> **PROBLEM TO WORK ON**: Word for word, copy out the data below, omitting pictures.

> **DATA SUPPLIED**:
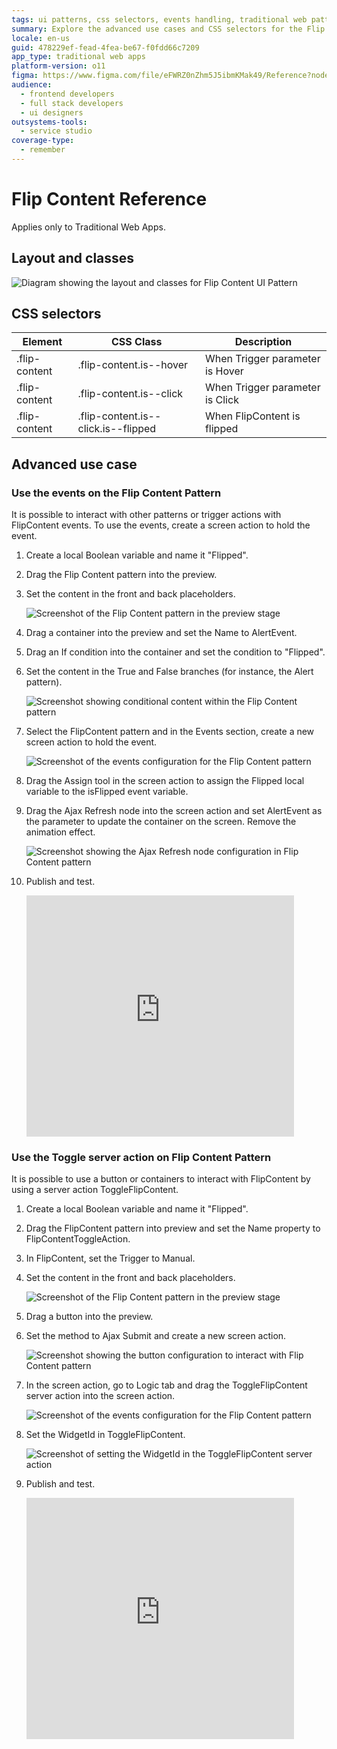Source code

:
 ```yaml
---
tags: ui patterns, css selectors, events handling, traditional web patterns, flip content pattern
summary: Explore the advanced use cases and CSS selectors for the Flip Content UI Pattern in OutSystems 11 (O11).
locale: en-us
guid: 478229ef-fead-4fea-be67-f0fdd66c7209
app_type: traditional web apps
platform-version: o11
figma: https://www.figma.com/file/eFWRZ0nZhm5J5ibmKMak49/Reference?node-id=615:466
audience:
  - frontend developers
  - full stack developers
  - ui designers
outsystems-tools:
  - service studio
coverage-type:
  - remember
---
```


# Flip Content Reference

<div class="info" markdown="1">

Applies only to Traditional Web Apps.

</div>

## Layout and classes

![Diagram showing the layout and classes for Flip Content UI Pattern](images/flipcontent-6-diag.png "Flip Content Layout Diagram")

## CSS selectors

| **Element** |  **CSS Class** |  **Description**  |
| --- | --- | --- |
| .flip-content | .flip-content.is--hover |  When Trigger parameter is Hover |
| .flip-content | .flip-content.is--click |  When Trigger parameter is Click |
| .flip-content | .flip-content.is--click.is--flipped |  When FlipContent is flipped |

## Advanced use case

### Use the events on the Flip Content Pattern

It is possible to interact with other patterns or trigger actions with FlipContent events. To use the events, create a screen action to hold the event.

1. Create a local Boolean variable and name it "Flipped".

1. Drag the Flip Content pattern into the preview.

1. Set the content in the front and back placeholders.

    ![Screenshot of the Flip Content pattern in the preview stage](images/flipcontent-7-ss.png "Flip Content Pattern Preview")

1. Drag a container into the preview and set the Name to AlertEvent.

1. Drag an If condition into the container and set the condition to "Flipped".

1. Set the content in the True and False branches (for instance, the Alert pattern).

    ![Screenshot showing conditional content within the Flip Content pattern](images/flipcontent-8-ss.png "Flip Content Conditional Content")

1. Select the FlipContent pattern and in the Events section, create a new screen action to hold the event.

    ![Screenshot of the events configuration for the Flip Content pattern](images/flipcontent-9-ss.png "Flip Content Events Configuration")

1. Drag the Assign tool in the screen action to assign the Flipped local variable to the isFlipped event variable.

1. Drag the Ajax Refresh node into the screen action and set AlertEvent as the parameter to update the container on the screen. Remove the animation effect.

    ![Screenshot showing the Ajax Refresh node configuration in Flip Content pattern](images/flipcontent-10-ss.png "Flip Content Ajax Refresh Configuration")

1. Publish and test.

    <iframe src="https://player.vimeo.com/video/1001631534" width="428" height="386" frameborder="0" allow="autoplay; fullscreen" allowfullscreen="">Video demonstrating the interaction with the Flip Content pattern.</iframe>

### Use the Toggle server action on Flip Content Pattern

It is possible to use a button or containers to interact with FlipContent by using a server action ToggleFlipContent.

1. Create a local Boolean variable and name it "Flipped".

1. Drag the FlipContent pattern into preview and set the Name property to FlipContentToggleAction.

1. In FlipContent, set the Trigger to Manual.

1. Set the content in the front and back placeholders.

    ![Screenshot of the Flip Content pattern in the preview stage](images/flipcontent-7-ss.png "Flip Content Pattern Preview")

1. Drag a button into the preview.

1. Set the method to Ajax Submit and create a new screen action.

    ![Screenshot showing the button configuration to interact with Flip Content pattern](images/flipcontent-12-ss.png "Flip Content Button Configuration")

1. In the screen action, go to Logic tab and drag the ToggleFlipContent server action into the screen action.

    ![Screenshot of the events configuration for the Flip Content pattern](images/flipcontent-9-ss.png "Flip Content Events Configuration")

1. Set the WidgetId in ToggleFlipContent.

    ![Screenshot of setting the WidgetId in the ToggleFlipContent server action](images/flipcontent-13-ss.png "Setting WidgetId in ToggleFlipContent")

1. Publish and test.

    <iframe src="https://player.vimeo.com/video/1001631555" width="428" height="386" frameborder="0" allow="autoplay; fullscreen" allowfullscreen="">Video demonstrating the interaction with the Flip Content pattern.</iframe>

> **EXPECTED OUTPUT**:
Source code

:
 ```yaml
---
tags: ui patterns, css selectors, events handling, traditional web patterns, flip content pattern
summary: Explore the advanced use cases and CSS selectors for the Flip Content UI Pattern in OutSystems 11 (O11).
locale: en-us
guid: 478229ef-fead-4fea-be67-f0fdd66c7209
app_type: traditional web apps
platform-version: o11
figma: https://www.figma.com/file/eFWRZ0nZhm5J5ibmKMak49/Reference?node-id=615:466
audience:
  - frontend developers
  - full stack developers
  - ui designers
outsystems-tools:
  - service studio
coverage-type:
  - remember
---
```


# Flip Content Reference

<div class="info" markdown="1">

Applies only to Traditional Web Apps.

</div>

## Layout and classes

![Diagram showing the layout and classes for Flip Content UI Pattern](images/flipcontent-6-diag.png "Flip Content Layout Diagram")

## CSS selectors

| **Element** |  **CSS Class** |  **Description**  |
| --- | --- | --- |
| .flip-content | .flip-content.is--hover |  When Trigger parameter is Hover |
| .flip-content | .flip-content.is--click |  When Trigger parameter is Click |
| .flip-content | .flip-content.is--click.is--flipped |  When FlipContent is flipped |

## Advanced use case

### Use the events on the Flip Content Pattern

It is possible to interact with other patterns or trigger actions with FlipContent events. To use the events, create a screen action to hold the event.

1. Create a local Boolean variable and name it "Flipped".

1. Drag the Flip Content pattern into the preview.

1. Set the content in the front and back placeholders.

    ![Screenshot of the Flip Content pattern in the preview stage](images/flipcontent-7-ss.png "Flip Content Pattern Preview")

1. Drag a container into the preview and set the Name to AlertEvent.

1. Drag an If condition into the container and set the condition to "Flipped".

1. Set the content in the True and False branches (for instance, the Alert pattern).

    ![Screenshot showing conditional content within the Flip Content pattern](images/flipcontent-8-ss.png "Flip Content Conditional Content")

1. Select the FlipContent pattern and in the Events section, create a new screen action to hold the event.

    ![Screenshot of the events configuration for the Flip Content pattern](images/flipcontent-9-ss.png "Flip Content Events Configuration")

1. Drag the Assign tool in the screen action to assign the Flipped local variable to the isFlipped event variable.

1. Drag the Ajax Refresh node into the screen action and set AlertEvent as the parameter to update the container on the screen. Remove the animation effect.

    ![Screenshot showing the Ajax Refresh node configuration in Flip Content pattern](images/flipcontent-10-ss.png "Flip Content Ajax Refresh Configuration")

1. Publish and test.

    <iframe src="https://player.vimeo.com/video/1001631534" width="428" height="386" frameborder="0" allow="autoplay; fullscreen" allowfullscreen="">Video demonstrating the interaction with the Flip Content pattern.</iframe>

### Use the Toggle server action on Flip Content Pattern

It is possible to use a button or containers to interact with FlipContent by using a server action ToggleFlipContent.

1. Create a local Boolean variable and name it "Flipped".

1. Drag the FlipContent pattern into preview and set the Name property to FlipContentToggleAction.

1. In FlipContent, set the Trigger to Manual.

1. Set the content in the front and back placeholders.

    ![Screenshot of the Flip Content pattern in the preview stage](images/flipcontent-7-ss.png "Flip Content Pattern Preview")

1. Drag a button into the preview.

1. Set the method to Ajax Submit and create a new screen action.

    ![Screenshot showing the button configuration to interact with Flip Content pattern](images/flipcontent-12-ss.png "Flip Content Button Configuration")

1. In the screen action, go to Logic tab and drag the ToggleFlipContent server action into the screen action.

    ![Screenshot of the events configuration for the Flip Content pattern](images/flipcontent-9-ss.png "Flip Content Events Configuration")

1. Set the WidgetId in ToggleFlipContent.

    ![Screenshot of setting the WidgetId in the ToggleFlipContent server action](images/flipcontent-13-ss.png "Setting WidgetId in ToggleFlipContent")

1. Publish and test.

    <iframe src="https://player.vimeo.com/video/1001631555" width="428" height="386" frameborder="0" allow="autoplay; fullscreen" allowfullscreen="">Video demonstrating the interaction with the Flip Content pattern.</iframe>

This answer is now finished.